Industry Players Agree to HGBT USD 7 per MMBTU, Increase National Industry Competitiveness

Industrial businesses in Indonesia are asking for a more equitable and affordable price for specific natural gas at the level of USD 7 per MMBTU, in order to increase the competitiveness of the national industry.

Industry Players Agree to HGBT USD 7 per MMBTU, Increase National Industry Competitiveness
Pekerja membaca parameter tekanan di salah satu pipa gas di Stasiun Metering Gas Senipah, Kutai Kartanegara, Kalimantan Timur, Jumat (26/9/2025). (Foto: ANTARA FOTO/Dhemas Reviyanto/rwa)

Pelaku usaha industri di Indonesia meminta penetapan Harga Gas Bumi Tertentu (HGBT) yang lebih merata dan terjangkau di level USD 7 per MMBTU, tujuannya untuk meningkatkan daya saing industri nasional. Pemerintah sebelumnya menetapkan HGBT sebesar USD 6 per MMBTU sejak 2016 sebagai insentif bagi tujuh sektor industri strategis, belakangan naik menjadi US$ 7 per MMBTU.

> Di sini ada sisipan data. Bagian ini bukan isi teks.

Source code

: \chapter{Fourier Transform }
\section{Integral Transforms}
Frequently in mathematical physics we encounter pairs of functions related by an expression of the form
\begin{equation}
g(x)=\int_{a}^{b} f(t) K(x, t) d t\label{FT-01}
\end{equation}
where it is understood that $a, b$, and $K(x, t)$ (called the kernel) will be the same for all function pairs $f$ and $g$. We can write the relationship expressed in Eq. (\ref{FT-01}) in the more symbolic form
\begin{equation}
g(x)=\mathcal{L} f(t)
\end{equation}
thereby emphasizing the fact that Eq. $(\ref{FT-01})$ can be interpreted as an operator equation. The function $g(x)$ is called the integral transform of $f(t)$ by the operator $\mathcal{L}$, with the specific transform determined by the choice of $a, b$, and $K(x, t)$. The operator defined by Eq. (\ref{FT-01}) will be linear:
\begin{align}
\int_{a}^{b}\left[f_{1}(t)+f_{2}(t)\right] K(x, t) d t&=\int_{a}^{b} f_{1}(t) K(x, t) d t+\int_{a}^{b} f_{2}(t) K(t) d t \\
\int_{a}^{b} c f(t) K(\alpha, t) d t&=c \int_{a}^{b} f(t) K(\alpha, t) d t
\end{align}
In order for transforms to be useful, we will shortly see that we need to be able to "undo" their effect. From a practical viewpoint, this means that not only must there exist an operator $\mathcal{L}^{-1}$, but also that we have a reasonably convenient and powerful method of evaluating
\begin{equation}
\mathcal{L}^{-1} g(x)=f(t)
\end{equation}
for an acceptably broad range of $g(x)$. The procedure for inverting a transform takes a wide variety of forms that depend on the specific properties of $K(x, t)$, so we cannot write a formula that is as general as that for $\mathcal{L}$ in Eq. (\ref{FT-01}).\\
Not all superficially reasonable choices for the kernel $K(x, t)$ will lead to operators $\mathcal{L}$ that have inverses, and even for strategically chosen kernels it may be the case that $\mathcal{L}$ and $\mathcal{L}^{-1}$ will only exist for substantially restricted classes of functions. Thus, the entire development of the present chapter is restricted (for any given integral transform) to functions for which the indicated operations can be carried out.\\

Pelaku industri meminta pemerintah untuk mempertahankan harganya di level US$ 7 Per MMBTU karena sudah ideal, jika masih ada kenaikan harga maka kenaikan yang bisa ditoleransi di angka US$ 10 per MMBTU.

Ketua Umum Forum Industri Pengguna Gas Bumi (FIPGB) Yustinus Gunawan mengatakan pasokan gas bumi harus dipastikan selalu tersedia karena gas merupakan sumber bahan baku dan energi.

Gas juga menjadi pendukung industri strategis yang digunakan secara luas di industri seperti baja, semen, kaca, dan tekstil untuk menjalankan mesin dan proses produksi. 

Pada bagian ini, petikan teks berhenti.